To signal the Global Shades launch, the team created an ‘open letter to all Australians’, highlighting the lack of available beauty product options for people of colour and encouraging everyone to work together to kickstart change. The Global Shades site featured an e-petition consumers could sign, plus video-based stories from Australians of different backgrounds who had directly experienced the challenges of finding products suited to their skin tones. Adore Beauty then recruited Miss Universe Australia 2020, Maria Thattil, as its Global Shades campaign ambassador.

“You need to understand the problem before working towards a solution, and that has meant listening to me and other people of colour with lived experiences of colour ranging,” Murugan said at the time. “Our first step was looking at the shades we had available and from there, getting all globally available shades.

“We realised Australian shades were skewed to anglo-centric colouring, and people of colour were excluded from that picture. We needed to educate the rest of the world to gain a more accurate picture of what Australians look like.”

Alongside the marketing and product work, Adore Beauty established a diversity and inclusion committee internally, aligned with the Diversity Council of Australia. Commercially, Murugan said the diversity and inclusion approach stacked up.
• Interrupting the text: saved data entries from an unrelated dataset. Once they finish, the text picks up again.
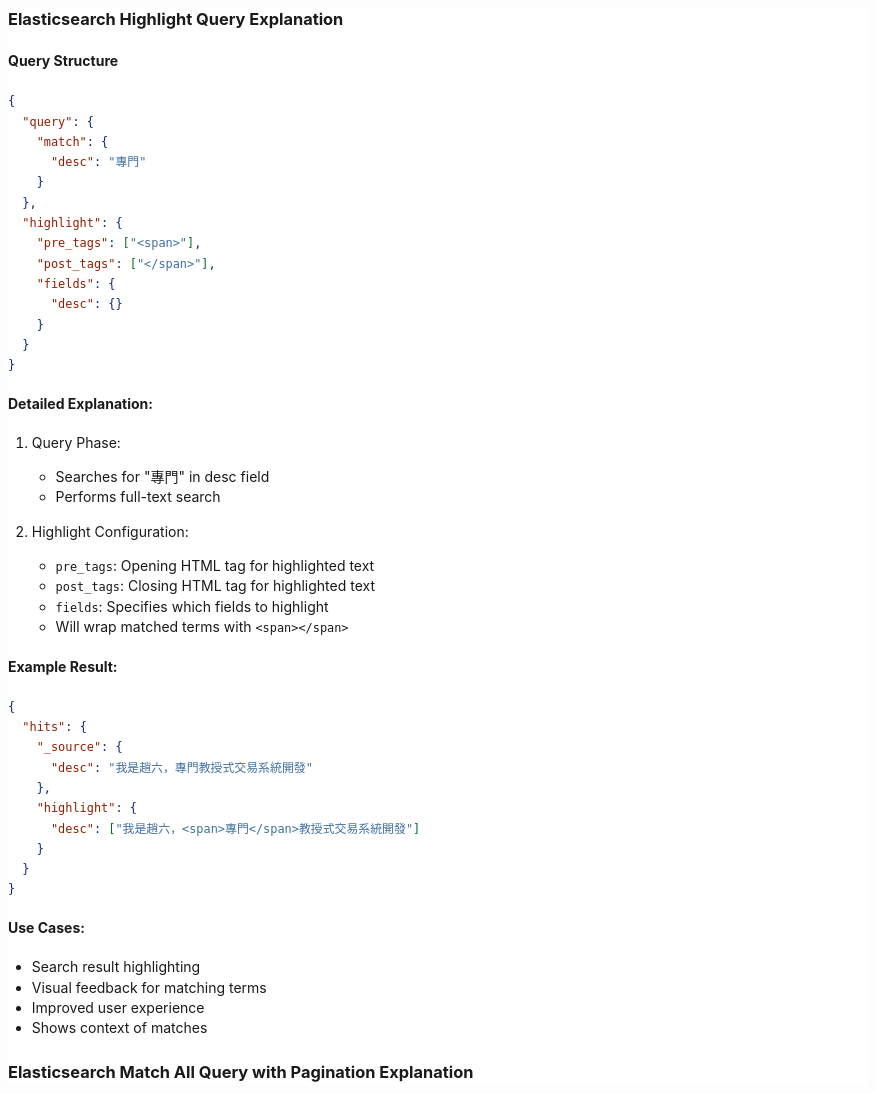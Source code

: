 ### Elasticsearch Highlight Query Explanation

#### Query Structure
```json
{
  "query": {
    "match": {
      "desc": "專門"
    }
  },
  "highlight": {
    "pre_tags": ["<span>"],
    "post_tags": ["</span>"],
    "fields": {
      "desc": {}
    }
  }
}
```

#### Detailed Explanation:
1. Query Phase:
    - Searches for "專門" in desc field
    - Performs full-text search

2. Highlight Configuration:
    - `pre_tags`: Opening HTML tag for highlighted text
    - `post_tags`: Closing HTML tag for highlighted text
    - `fields`: Specifies which fields to highlight
    - Will wrap matched terms with `<span></span>`

#### Example Result:
```json
{
  "hits": {
    "_source": {
      "desc": "我是趙六，專門教授式交易系統開發"
    },
    "highlight": {
      "desc": ["我是趙六，<span>專門</span>教授式交易系統開發"]
    }
  }
}
```

#### Use Cases:
- Search result highlighting
- Visual feedback for matching terms
- Improved user experience
- Shows context of matches

### Elasticsearch Match All Query with Pagination Explanation
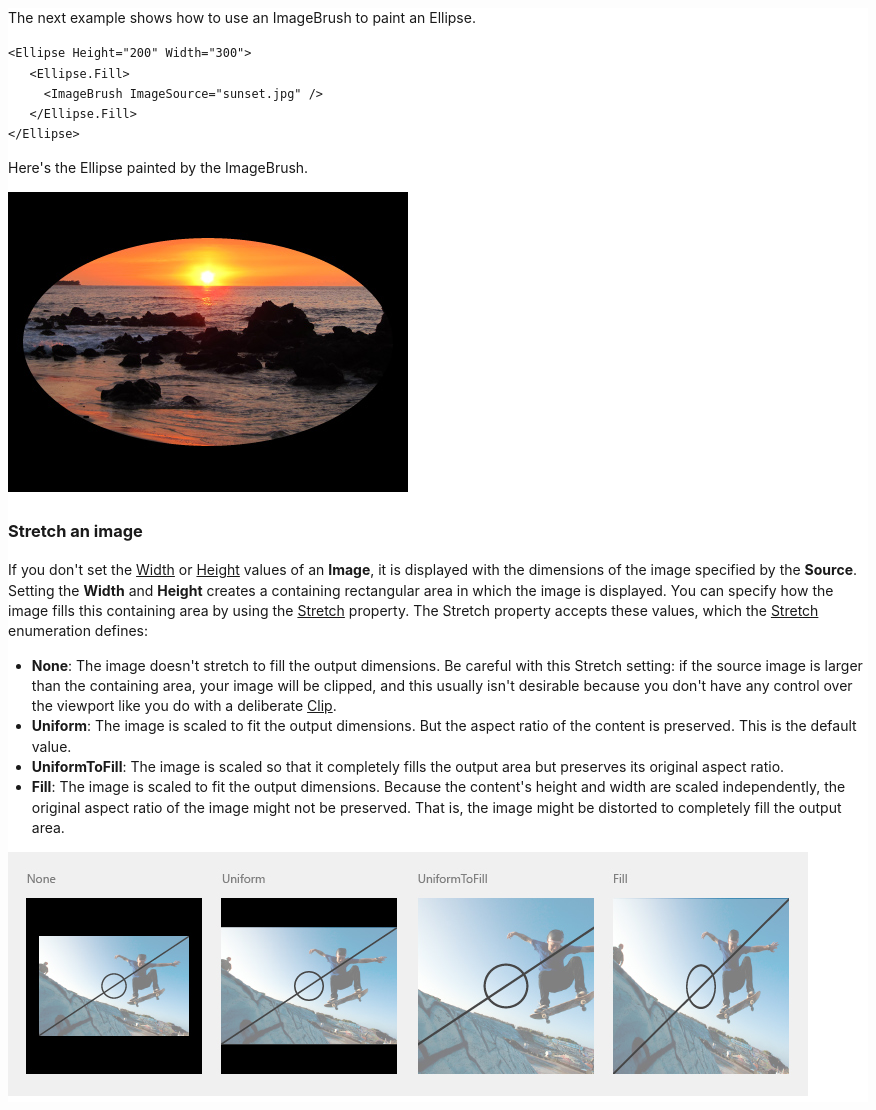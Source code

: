 The next example shows how to use an ImageBrush to paint an Ellipse.

```xaml
<Ellipse Height="200" Width="300">
   <Ellipse.Fill>
     <ImageBrush ImageSource="sunset.jpg" />
   </Ellipse.Fill>
</Ellipse>
```

Here's the Ellipse painted by the ImageBrush.

![An Ellipse painted by an ImageBrush.](images/image-image-brush-ellipse.jpg)

### Stretch an image

If you don't set the [Width](/windows/winui/api/microsoft.ui.xaml.frameworkelement.width) or [Height](/windows/winui/api/microsoft.ui.xaml.frameworkelement.height) values of an **Image**, it is displayed with the dimensions of the image specified by the **Source**. Setting the **Width** and **Height** creates a containing rectangular area in which the image is displayed. You can specify how the image fills this containing area by using the [Stretch](/windows/winui/api/microsoft.ui.xaml.controls.image.stretch) property. The Stretch property accepts these values, which the [Stretch](/windows/winui/api/microsoft.UI.Xaml.Media.Stretch) enumeration defines:

-   **None**: The image doesn't stretch to fill the output dimensions. Be careful with this Stretch setting: if the source image is larger than the containing area, your image will be clipped, and this usually isn't desirable because you don't have any control over the viewport like you do with a deliberate [Clip](/windows/winui/api/microsoft.ui.xaml.uielement.clip).
-   **Uniform**: The image is scaled to fit the output dimensions. But the aspect ratio of the content is preserved. This is the default value.
-   **UniformToFill**: The image is scaled so that it completely fills the output area but preserves its original aspect ratio.
-   **Fill**: The image is scaled to fit the output dimensions. Because the content's height and width are scaled independently, the original aspect ratio of the image might not be preserved. That is, the image might be distorted to completely fill the output area.

![An example of stretch settings.](images/image-stretch.jpg)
“Retail companies in Australia are working so hard to acquire new customers. It’s the strangest thing – here are people begging for the privilege of spending their money to buy your products. It’s not rocket science,” she said.

“This is an opportunity to create a new customer base of loyal customers, while servicing diversity, inclusion and expanding your market. It’s about turning a commercial challenge into a commercial opportunity.”

9. NRMA tailors marketing strategy and channels to multicultural consumers

Over the past year, NRMA has executed several offer-driven campaigns targeting CALD audiences involving a mix of channels, messaging and creative.

Among its strongest performing was a New Year Offer, providing a bonus $100 Visa Voucher to consumers taking up new comprehensive or comprehensive plus car insurance policies. The digital campaign targeted CALD audiences via WeChat in line with Lunar New year celebrations, as well as saw NRMA run hero banner advertising across its dedicated Chinese landing page. Event activations also ran during the Burwood Lunar New Year Festival in NSW, and CALD specific branches actively promoted the offer.

A second complementary CALD media campaign gave consumers the chance to win vouchers for following NRMA Insurance’s WeChat account. Geotargeted digital display banners were key, and used in NSW and Queensland. Due to limited geofencing options within Chinese Media, News Apps were also used with Sydney Today, QLD Today and Yeeyi. Amplification and a programmatic layer of banner placement with EternityX then delivered bespoke Chinese Media Programmatic activity inside the two states.

10. Responsible gambling campaign targeting CALD audiences wins awards

‘The Number that Changed My Life’ was a campaign from the NSW Government’s Office of Responsible Gambling launched in 2021.

The aim was to directly address individual CALD communities where problems with gambling are prevalent and to encourage such gamblers to seek GambleAware counselling services. Agency, LOUD, was engaged by the NSW Office of Responsible Gambling to conduct developmental research and produce all CALD creative assets, while Identity Communications was engaged to develop the communications strategy for the campaign, including the media and community engagement strategy, planning and media buying.

The campaign expanded in 2022 and was executed digitally in Vietnamese, Arabic, Chinese, Hindi and Korean. As well as meeting its marketing objectives, the campaign won a NSW Premier’s Multicultural Communications Award for excellence in the multicultural media and marketing industry.